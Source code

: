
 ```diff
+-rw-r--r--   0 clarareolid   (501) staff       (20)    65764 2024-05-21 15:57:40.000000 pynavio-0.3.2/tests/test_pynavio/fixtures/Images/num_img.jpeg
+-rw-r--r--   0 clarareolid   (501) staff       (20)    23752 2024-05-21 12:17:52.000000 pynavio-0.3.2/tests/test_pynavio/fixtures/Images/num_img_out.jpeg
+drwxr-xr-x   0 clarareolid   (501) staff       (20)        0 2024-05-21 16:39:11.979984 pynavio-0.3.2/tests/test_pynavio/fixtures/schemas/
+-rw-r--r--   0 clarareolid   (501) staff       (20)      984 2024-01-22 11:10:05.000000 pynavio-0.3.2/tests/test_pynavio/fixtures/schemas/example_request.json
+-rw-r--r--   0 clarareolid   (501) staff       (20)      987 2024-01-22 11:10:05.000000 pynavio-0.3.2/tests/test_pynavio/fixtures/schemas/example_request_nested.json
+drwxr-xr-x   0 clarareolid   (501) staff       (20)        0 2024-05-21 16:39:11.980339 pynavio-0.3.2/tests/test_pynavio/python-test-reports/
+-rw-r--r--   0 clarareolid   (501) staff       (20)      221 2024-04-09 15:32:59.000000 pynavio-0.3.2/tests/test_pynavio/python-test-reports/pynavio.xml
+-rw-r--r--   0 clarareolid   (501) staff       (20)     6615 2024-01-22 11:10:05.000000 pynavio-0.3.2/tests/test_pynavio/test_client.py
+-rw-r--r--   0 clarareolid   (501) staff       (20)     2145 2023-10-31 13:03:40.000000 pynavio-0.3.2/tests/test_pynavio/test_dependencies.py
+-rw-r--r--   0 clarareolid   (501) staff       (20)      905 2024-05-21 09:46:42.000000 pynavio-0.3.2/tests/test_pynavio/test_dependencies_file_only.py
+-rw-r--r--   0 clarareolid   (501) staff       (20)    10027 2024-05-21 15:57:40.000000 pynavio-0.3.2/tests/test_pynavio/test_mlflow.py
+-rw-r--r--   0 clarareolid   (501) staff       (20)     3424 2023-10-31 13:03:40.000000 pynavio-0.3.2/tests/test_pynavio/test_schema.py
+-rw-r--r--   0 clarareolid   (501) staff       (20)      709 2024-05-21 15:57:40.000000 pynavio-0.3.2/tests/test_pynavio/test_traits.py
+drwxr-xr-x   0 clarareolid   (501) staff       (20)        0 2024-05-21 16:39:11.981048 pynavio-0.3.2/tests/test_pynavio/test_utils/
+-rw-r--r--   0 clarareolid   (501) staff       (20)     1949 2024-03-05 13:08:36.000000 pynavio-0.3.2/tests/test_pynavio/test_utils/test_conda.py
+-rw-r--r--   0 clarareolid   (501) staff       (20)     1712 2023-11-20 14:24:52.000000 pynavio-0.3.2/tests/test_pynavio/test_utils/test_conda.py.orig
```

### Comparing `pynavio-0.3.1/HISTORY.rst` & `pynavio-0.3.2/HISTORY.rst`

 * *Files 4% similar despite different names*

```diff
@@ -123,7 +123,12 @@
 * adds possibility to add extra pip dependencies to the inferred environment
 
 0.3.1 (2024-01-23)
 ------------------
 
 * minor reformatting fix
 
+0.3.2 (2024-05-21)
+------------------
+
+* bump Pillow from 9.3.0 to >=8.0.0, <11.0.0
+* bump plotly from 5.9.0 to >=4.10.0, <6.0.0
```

------------------------------------------------

WHAT IS BEING ASKED |
Within the data, how many lines hold the string "python"? Answer with the number and nothing more.

RESULT OF THE EXERCISE |
2